#### [WORK ITEM]
Your answer should be the exact lines of the records, starting with the one containing "### Star History" and running to the end.

Source texts of formatted documents
########
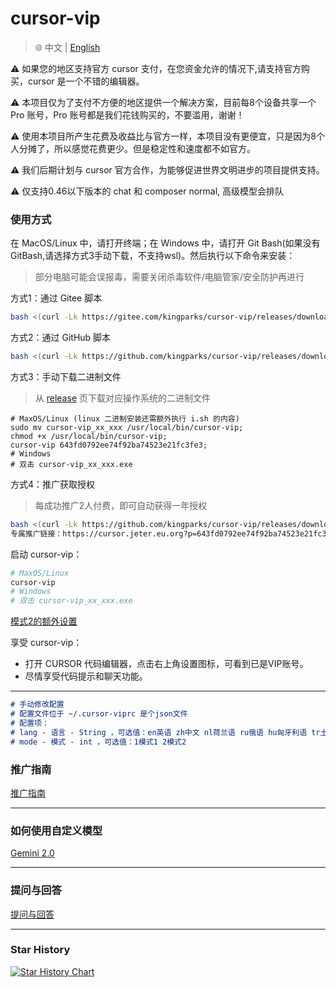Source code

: # cursor-vip

> 🌐️ 中文 | [English](README.md)

⚠️ 如果您的地区支持官方 cursor 支付，在您资金允许的情况下,请支持官方购买，cursor 是一个不错的编辑器。

⚠️ 本项目仅为了支付不方便的地区提供一个解决方案，目前每8个设备共享一个 Pro 账号，Pro 账号都是我们花钱购买的，不要滥用，谢谢！

⚠️ 使用本项目所产生花费及收益比与官方一样，本项目没有更便宜，只是因为8个人分摊了，所以感觉花费更少。但是稳定性和速度都不如官方。

⚠️ 我们后期计划与 cursor 官方合作，为能够促进世界文明进步的项目提供支持。

⚠️ 仅支持0.46以下版本的 chat 和 composer normal, 高级模型会排队


### 使用方式

在 MacOS/Linux 中，请打开终端；在 Windows 中，请打开 Git Bash(如果没有GitBash,请选择方式3手动下载，不支持wsl)。然后执行以下命令来安装：
> 部分电脑可能会误报毒，需要关闭杀毒软件/电脑管家/安全防护再进行

方式1：通过 Gitee 脚本
```bash
bash <(curl -Lk https://gitee.com/kingparks/cursor-vip/releases/download/latest/ic.sh) 643fd0792ee74f92ba74523e21fc3fe3
```
方式2：通过 GitHub 脚本
```bash
bash <(curl -Lk https://github.com/kingparks/cursor-vip/releases/download/latest/i.sh) 643fd0792ee74f92ba74523e21fc3fe3
```
方式3：手动下载二进制文件
> 从 [release](https://github.com/kingparks/cursor-vip/releases/) 页下载对应操作系统的二进制文件
```shell
# MaxOS/Linux (linux 二进制安装还需额外执行 i.sh 的内容)
sudo mv cursor-vip_xx_xxx /usr/local/bin/cursor-vip;
chmod +x /usr/local/bin/cursor-vip;
cursor-vip 643fd0792ee74f92ba74523e21fc3fe3;
# Windows
# 双击 cursor-vip_xx_xxx.exe
```
方式4：推广获取授权
> 每成功推广2人付费，即可自动获得一年授权
```bash
bash <(curl -Lk https://github.com/kingparks/cursor-vip/releases/download/latest/i.sh) 643fd0792ee74f92ba74523e21fc3fe3
专属推广链接：https://cursor.jeter.eu.org?p=643fd0792ee74f92ba74523e21fc3fe3
```

启动 cursor-vip：
```bash
# MaxOS/Linux
cursor-vip
# Windows
# 双击 cursor-vip_xx_xxx.exe
```

[模式2的额外设置](docs/proxyMode_CN.md)

享受 cursor-vip：
* 打开 CURSOR 代码编辑器，点击右上角设置图标，可看到已是VIP账号。
* 尽情享受代码提示和聊天功能。
---

```md
# 手动修改配置
# 配置文件位于 ~/.cursor-viprc 是个json文件
# 配置项：
# lang - 语言 - String ，可选值：en英语 zh中文 nl荷兰语 ru俄语 hu匈牙利语 tr土耳其语 es西班牙语
# mode - 模式 - int ，可选值：1模式1 2模式2
```

### 推广指南
[推广指南](docs/promotion_CN.md)

---

### 如何使用自定义模型
[Gemini 2.0](docs/models-gemini-2.0_CN.md)

---

### 提问与回答
[提问与回答](docs/Q&A_CN.md)

---
### Star History
<a href="https://star-history.com/#kingparks/cursor-vip&Date">
 <picture>
   <source media="(prefers-color-scheme: dark)" srcset="https://api.star-history.com/svg?repos=kingparks/cursor-vip&type=Date&theme=dark" />
   <source media="(prefers-color-scheme: light)" srcset="https://api.star-history.com/svg?repos=kingparks/cursor-vip&type=Date" />
   <img alt="Star History Chart" src="https://api.star-history.com/svg?repos=kingparks/cursor-vip&type=Date" />
 </picture>
</a>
########
#### [RESULT BELOW]
### Star History
<a href="https://star-history.com/#kingparks/cursor-vip&Date">
 <picture>
   <source media="(prefers-color-scheme: dark)" srcset="https://api.star-history.com/svg?repos=kingparks/cursor-vip&type=Date&theme=dark" />
   <source media="(prefers-color-scheme: light)" srcset="https://api.star-history.com/svg?repos=kingparks/cursor-vip&type=Date" />
   <img alt="Star History Chart" src="https://api.star-history.com/svg?repos=kingparks/cursor-vip&type=Date" />
 </picture>
</a>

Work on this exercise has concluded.